LISTED ENTRIES —
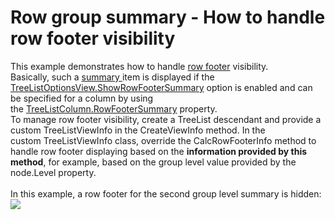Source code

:# Row group summary - How to handle row footer visibility


This example demonstrates how to handle <a href="https://documentation.devexpress.com/#WindowsForms/CustomDocument1068">row footer</a> visibility.<br />Basically, such a <a href="https://documentation.devexpress.com/#WindowsForms/CustomDocument313">summary </a>item is displayed if the <a href="https://documentation.devexpress.com/WindowsForms/DevExpressXtraTreeListTreeListOptionsView_ShowRowFooterSummarytopic.aspx">TreeListOptionsView.ShowRowFooterSummary</a> option is enabled and can be specified for a column by using the <a href="https://documentation.devexpress.com/#WindowsForms/DevExpressXtraTreeListColumnsTreeListColumn_RowFooterSummarytopic">TreeListColumn.RowFooterSummary</a> property.<br />To manage row footer visibility, create a TreeList descendant and provide a custom TreeListViewInfo in the CreateViewInfo method. In the custom TreeListViewInfo class, override the CalcRowFooterInfo method to handle row footer displaying based on the <strong>information provided by this method</strong>, for example, based on the group level value provided by the node.Level property.<br /><br />In this example, a row footer for the second group level summary is hidden:<br /><img src="https://raw.githubusercontent.com/DevExpress-Examples/row-group-summary-how-to-handle-row-footer-visibility-t192034/17.2.3+/media/209f0d27-902d-11e4-80ba-00155d624807.png">

<br/>


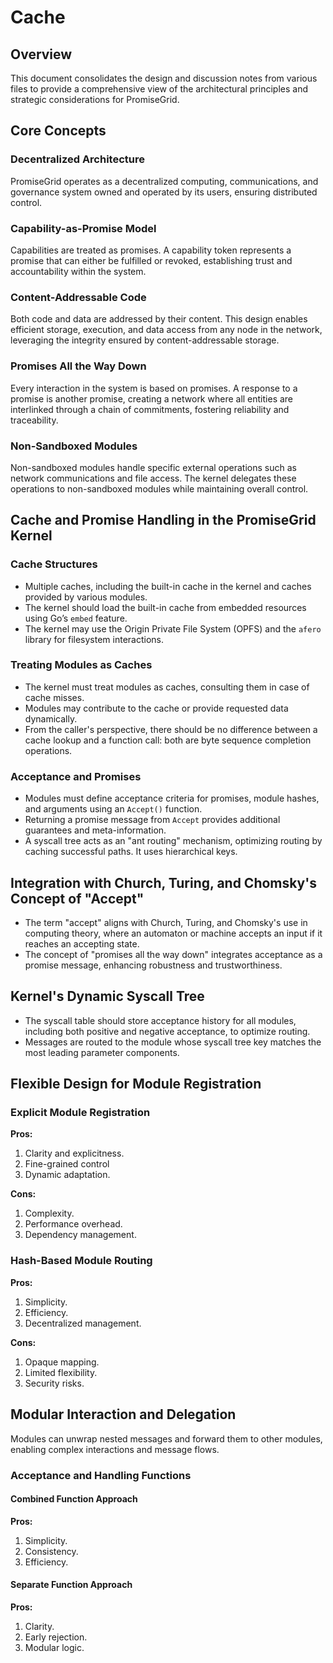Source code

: # Cache

## Overview

This document consolidates the design and discussion notes from various files to provide a comprehensive view of the architectural principles and strategic considerations for PromiseGrid.

## Core Concepts

### Decentralized Architecture

PromiseGrid operates as a decentralized computing, communications, and governance system owned and operated by its users, ensuring distributed control.

### Capability-as-Promise Model

Capabilities are treated as promises. A capability token represents a promise that can either be fulfilled or revoked, establishing trust and accountability within the system.

### Content-Addressable Code

Both code and data are addressed by their content. This design enables efficient storage, execution, and data access from any node in the network, leveraging the integrity ensured by content-addressable storage.

### Promises All the Way Down

Every interaction in the system is based on promises. A response to a promise is another promise, creating a network where all entities are interlinked through a chain of commitments, fostering reliability and traceability.

### Non-Sandboxed Modules

Non-sandboxed modules handle specific external operations such as network communications and file access. The kernel delegates these operations to non-sandboxed modules while maintaining overall control.

## Cache and Promise Handling in the PromiseGrid Kernel

### Cache Structures

- Multiple caches, including the built-in cache in the kernel and caches provided by various modules.
- The kernel should load the built-in cache from embedded resources using Go’s `embed` feature.
- The kernel may use the Origin Private File System (OPFS) and the `afero` library for filesystem interactions.

### Treating Modules as Caches

- The kernel must treat modules as caches, consulting them in case of cache misses.
- Modules may contribute to the cache or provide requested data dynamically.
- From the caller's perspective, there should be no difference between a cache lookup and a function call: both are byte sequence completion operations.

### Acceptance and Promises

- Modules must define acceptance criteria for promises, module hashes, and arguments using an `Accept()` function.
- Returning a promise message from `Accept` provides additional guarantees and meta-information.
- A syscall tree acts as an "ant routing" mechanism, optimizing routing by caching successful paths. It uses hierarchical keys.

## Integration with Church, Turing, and Chomsky's Concept of "Accept"

- The term "accept" aligns with Church, Turing, and Chomsky's use in computing theory, where an automaton or machine accepts an input if it reaches an accepting state.
- The concept of "promises all the way down" integrates acceptance as a promise message, enhancing robustness and trustworthiness.

## Kernel's Dynamic Syscall Tree

- The syscall table should store acceptance history for all modules, including both positive and negative acceptance, to optimize routing.
- Messages are routed to the module whose syscall tree key matches the most leading parameter components.

## Flexible Design for Module Registration

### Explicit Module Registration

**Pros:**
1. Clarity and explicitness.
2. Fine-grained control
3. Dynamic adaptation.

**Cons:**
1. Complexity.
2. Performance overhead.
3. Dependency management.

### Hash-Based Module Routing

**Pros:**
1. Simplicity.
2. Efficiency.
3. Decentralized management.

**Cons:**
1. Opaque mapping.
2. Limited flexibility.
3. Security risks.

## Modular Interaction and Delegation

Modules can unwrap nested messages and forward them to other modules, enabling complex interactions and message flows.

### Acceptance and Handling Functions

#### Combined Function Approach

**Pros:**
1. Simplicity.
2. Consistency.
3. Efficiency.

#### Separate Function Approach

**Pros:**
1. Clarity.
2. Early rejection.
3. Modular logic.

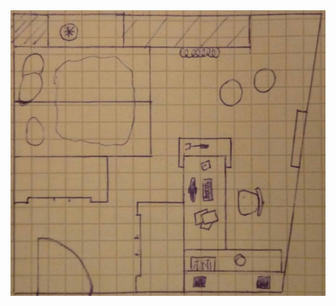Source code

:<html lang="en" class="no-js">
<head>
    
</head>
<body>
  <img class="fit-picture"
     src="plan_peter.jpg"
     alt="Zimmerplan">

</body>
</html>
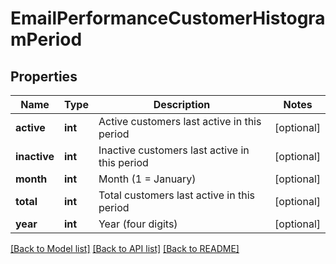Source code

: # EmailPerformanceCustomerHistogramPeriod

## Properties
Name | Type | Description | Notes
------------ | ------------- | ------------- | -------------
**active** | **int** | Active customers last active in this period | [optional] 
**inactive** | **int** | Inactive customers last active in this period | [optional] 
**month** | **int** | Month (1 &#x3D; January) | [optional] 
**total** | **int** | Total customers last active in this period | [optional] 
**year** | **int** | Year (four digits) | [optional] 

[[Back to Model list]](../README.md#documentation-for-models) [[Back to API list]](../README.md#documentation-for-api-endpoints) [[Back to README]](../README.md)


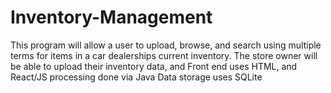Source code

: # Inventory-Management
This program will allow a user to upload, browse, and search using multiple terms for items in a car dealerships current inventory. The store owner will be able to upload their inventory data, and 
Front end uses HTML, and React/JS 
processing done via Java
Data storage uses SQLite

EXERCISE — Extract all lines from the material above that include the word "Clarity".

SOLUTION —
1. Clarity and explicitness.
1. Clarity.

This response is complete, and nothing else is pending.